● Work instructions
Exact copies are required of the lines from the line containing "this same file" through the final line of the listing, both included, and of no other lines.

§

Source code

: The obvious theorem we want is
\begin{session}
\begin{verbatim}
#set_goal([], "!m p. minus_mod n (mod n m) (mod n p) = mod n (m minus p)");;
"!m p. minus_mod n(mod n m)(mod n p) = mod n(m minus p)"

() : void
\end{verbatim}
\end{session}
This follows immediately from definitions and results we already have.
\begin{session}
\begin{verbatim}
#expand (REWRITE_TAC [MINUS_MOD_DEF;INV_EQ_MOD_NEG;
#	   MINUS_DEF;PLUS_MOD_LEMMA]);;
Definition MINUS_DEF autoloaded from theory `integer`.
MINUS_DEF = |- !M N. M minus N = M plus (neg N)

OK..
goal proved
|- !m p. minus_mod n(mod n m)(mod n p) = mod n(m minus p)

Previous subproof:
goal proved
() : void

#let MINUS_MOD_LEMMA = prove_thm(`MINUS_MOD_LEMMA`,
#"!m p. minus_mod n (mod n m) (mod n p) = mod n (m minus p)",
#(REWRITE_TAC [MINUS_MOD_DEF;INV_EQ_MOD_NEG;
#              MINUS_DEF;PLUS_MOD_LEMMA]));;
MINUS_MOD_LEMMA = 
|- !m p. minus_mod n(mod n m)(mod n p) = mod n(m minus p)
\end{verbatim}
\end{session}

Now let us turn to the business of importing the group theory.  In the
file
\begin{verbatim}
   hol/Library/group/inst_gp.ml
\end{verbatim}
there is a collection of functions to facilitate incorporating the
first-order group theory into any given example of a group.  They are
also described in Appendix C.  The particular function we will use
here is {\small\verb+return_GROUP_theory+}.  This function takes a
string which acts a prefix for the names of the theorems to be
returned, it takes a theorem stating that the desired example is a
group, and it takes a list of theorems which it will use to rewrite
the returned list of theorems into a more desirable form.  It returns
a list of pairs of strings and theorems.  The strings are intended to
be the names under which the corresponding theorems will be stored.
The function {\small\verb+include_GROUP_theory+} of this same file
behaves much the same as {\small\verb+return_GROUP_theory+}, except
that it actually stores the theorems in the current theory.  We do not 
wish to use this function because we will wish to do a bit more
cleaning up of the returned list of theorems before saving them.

§

● Result for this exercise
The function {\small\verb+include_GROUP_theory+} of this same file
behaves much the same as {\small\verb+return_GROUP_theory+}, except
that it actually stores the theorems in the current theory.  We do not 
wish to use this function because we will wish to do a bit more
cleaning up of the returned list of theorems before saving them.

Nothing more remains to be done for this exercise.